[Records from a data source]
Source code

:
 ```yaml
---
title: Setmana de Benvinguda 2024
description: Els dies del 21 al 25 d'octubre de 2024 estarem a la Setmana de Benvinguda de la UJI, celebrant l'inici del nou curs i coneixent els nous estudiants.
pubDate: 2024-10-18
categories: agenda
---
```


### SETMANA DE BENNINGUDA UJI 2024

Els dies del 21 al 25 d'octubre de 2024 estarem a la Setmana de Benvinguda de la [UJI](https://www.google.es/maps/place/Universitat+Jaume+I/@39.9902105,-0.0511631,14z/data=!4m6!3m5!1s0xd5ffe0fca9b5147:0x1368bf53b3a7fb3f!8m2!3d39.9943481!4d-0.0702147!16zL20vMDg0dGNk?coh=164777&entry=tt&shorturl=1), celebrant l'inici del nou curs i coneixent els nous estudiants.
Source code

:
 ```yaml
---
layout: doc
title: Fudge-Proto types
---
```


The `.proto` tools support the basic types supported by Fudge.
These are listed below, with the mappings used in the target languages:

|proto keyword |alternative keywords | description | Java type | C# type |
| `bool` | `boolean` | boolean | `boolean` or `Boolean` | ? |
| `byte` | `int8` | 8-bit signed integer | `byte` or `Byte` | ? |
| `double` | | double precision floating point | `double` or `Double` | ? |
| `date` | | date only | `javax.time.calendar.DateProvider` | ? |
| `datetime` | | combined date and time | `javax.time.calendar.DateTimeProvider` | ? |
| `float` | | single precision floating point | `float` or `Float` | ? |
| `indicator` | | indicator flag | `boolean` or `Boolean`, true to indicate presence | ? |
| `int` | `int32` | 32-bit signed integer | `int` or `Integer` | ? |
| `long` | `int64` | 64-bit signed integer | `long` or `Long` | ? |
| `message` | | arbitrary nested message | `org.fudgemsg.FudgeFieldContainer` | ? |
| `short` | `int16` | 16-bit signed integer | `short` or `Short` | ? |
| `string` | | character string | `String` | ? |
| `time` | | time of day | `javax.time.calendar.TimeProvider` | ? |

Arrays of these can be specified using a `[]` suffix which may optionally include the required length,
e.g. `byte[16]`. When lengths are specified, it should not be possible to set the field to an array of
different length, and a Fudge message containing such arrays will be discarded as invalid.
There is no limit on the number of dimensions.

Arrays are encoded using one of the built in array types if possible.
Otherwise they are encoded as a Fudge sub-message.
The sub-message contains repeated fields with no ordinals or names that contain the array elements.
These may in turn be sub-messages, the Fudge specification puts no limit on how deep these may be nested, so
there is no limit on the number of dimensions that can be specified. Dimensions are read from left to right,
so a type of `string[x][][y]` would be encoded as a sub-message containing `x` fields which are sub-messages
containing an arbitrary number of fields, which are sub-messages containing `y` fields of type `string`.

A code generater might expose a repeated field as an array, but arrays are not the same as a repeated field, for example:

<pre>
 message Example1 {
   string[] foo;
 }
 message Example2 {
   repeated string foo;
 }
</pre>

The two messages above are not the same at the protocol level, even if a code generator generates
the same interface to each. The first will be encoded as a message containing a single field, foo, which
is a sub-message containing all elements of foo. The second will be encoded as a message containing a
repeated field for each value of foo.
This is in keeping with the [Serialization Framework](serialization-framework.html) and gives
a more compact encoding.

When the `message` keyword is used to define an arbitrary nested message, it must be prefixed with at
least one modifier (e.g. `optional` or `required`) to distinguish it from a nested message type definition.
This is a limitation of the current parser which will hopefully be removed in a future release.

What the task requires ▸
Emit verbatim the lines running from the one with "repeated string foo;" through the last line of the data, both endpoints inclusive.

The completed task ▸
   repeated string foo;
 }
</pre>

The two messages above are not the same at the protocol level, even if a code generator generates
the same interface to each. The first will be encoded as a message containing a single field, foo, which
is a sub-message containing all elements of foo. The second will be encoded as a message containing a
repeated field for each value of foo.
This is in keeping with the [Serialization Framework](serialization-framework.html) and gives
a more compact encoding.

When the `message` keyword is used to define an arbitrary nested message, it must be prefixed with at
least one modifier (e.g. `optional` or `required`) to distinguish it from a nested message type definition.
This is a limitation of the current parser which will hopefully be removed in a future release.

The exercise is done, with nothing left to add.